ASSIGNMENT — Print the data that follows exactly, leaving nothing out.

DATA EXTRACTS —
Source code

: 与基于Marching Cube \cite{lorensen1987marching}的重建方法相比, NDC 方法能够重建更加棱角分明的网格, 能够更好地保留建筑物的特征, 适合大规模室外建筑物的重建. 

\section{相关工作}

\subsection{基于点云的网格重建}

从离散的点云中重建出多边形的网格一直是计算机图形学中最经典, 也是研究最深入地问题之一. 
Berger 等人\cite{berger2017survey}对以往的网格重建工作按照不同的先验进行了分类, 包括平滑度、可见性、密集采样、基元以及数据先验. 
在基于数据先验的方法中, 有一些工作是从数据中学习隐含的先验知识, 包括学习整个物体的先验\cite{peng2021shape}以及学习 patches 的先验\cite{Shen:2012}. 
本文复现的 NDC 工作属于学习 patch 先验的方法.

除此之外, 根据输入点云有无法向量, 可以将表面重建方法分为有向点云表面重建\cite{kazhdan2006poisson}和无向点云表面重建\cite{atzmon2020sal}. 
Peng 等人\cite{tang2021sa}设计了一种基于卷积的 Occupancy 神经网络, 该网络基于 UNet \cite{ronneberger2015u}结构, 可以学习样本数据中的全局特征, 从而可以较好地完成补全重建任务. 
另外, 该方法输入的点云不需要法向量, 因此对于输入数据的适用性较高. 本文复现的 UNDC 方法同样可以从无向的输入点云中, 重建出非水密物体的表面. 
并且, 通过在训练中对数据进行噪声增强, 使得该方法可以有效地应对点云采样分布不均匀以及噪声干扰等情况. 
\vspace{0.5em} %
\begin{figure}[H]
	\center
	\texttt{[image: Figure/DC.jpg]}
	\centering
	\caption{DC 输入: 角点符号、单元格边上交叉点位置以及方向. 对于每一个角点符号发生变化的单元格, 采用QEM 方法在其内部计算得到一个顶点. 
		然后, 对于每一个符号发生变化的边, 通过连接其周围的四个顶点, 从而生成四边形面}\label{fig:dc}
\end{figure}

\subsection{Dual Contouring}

RESPONSE TO THE TASK —
Source code

: 与基于Marching Cube \cite{lorensen1987marching}的重建方法相比, NDC 方法能够重建更加棱角分明的网格, 能够更好地保留建筑物的特征, 适合大规模室外建筑物的重建. 

\section{相关工作}

\subsection{基于点云的网格重建}

从离散的点云中重建出多边形的网格一直是计算机图形学中最经典, 也是研究最深入地问题之一. 
Berger 等人\cite{berger2017survey}对以往的网格重建工作按照不同的先验进行了分类, 包括平滑度、可见性、密集采样、基元以及数据先验. 
在基于数据先验的方法中, 有一些工作是从数据中学习隐含的先验知识, 包括学习整个物体的先验\cite{peng2021shape}以及学习 patches 的先验\cite{Shen:2012}. 
本文复现的 NDC 工作属于学习 patch 先验的方法.

除此之外, 根据输入点云有无法向量, 可以将表面重建方法分为有向点云表面重建\cite{kazhdan2006poisson}和无向点云表面重建\cite{atzmon2020sal}. 
Peng 等人\cite{tang2021sa}设计了一种基于卷积的 Occupancy 神经网络, 该网络基于 UNet \cite{ronneberger2015u}结构, 可以学习样本数据中的全局特征, 从而可以较好地完成补全重建任务. 
另外, 该方法输入的点云不需要法向量, 因此对于输入数据的适用性较高. 本文复现的 UNDC 方法同样可以从无向的输入点云中, 重建出非水密物体的表面. 
并且, 通过在训练中对数据进行噪声增强, 使得该方法可以有效地应对点云采样分布不均匀以及噪声干扰等情况. 
\vspace{0.5em} %
\begin{figure}[H]
	\center
	\texttt{[image: Figure/DC.jpg]}
	\centering
	\caption{DC 输入: 角点符号、单元格边上交叉点位置以及方向. 对于每一个角点符号发生变化的单元格, 采用QEM 方法在其内部计算得到一个顶点. 
		然后, 对于每一个符号发生变化的边, 通过连接其周围的四个顶点, 从而生成四边形面}\label{fig:dc}
\end{figure}

\subsection{Dual Contouring}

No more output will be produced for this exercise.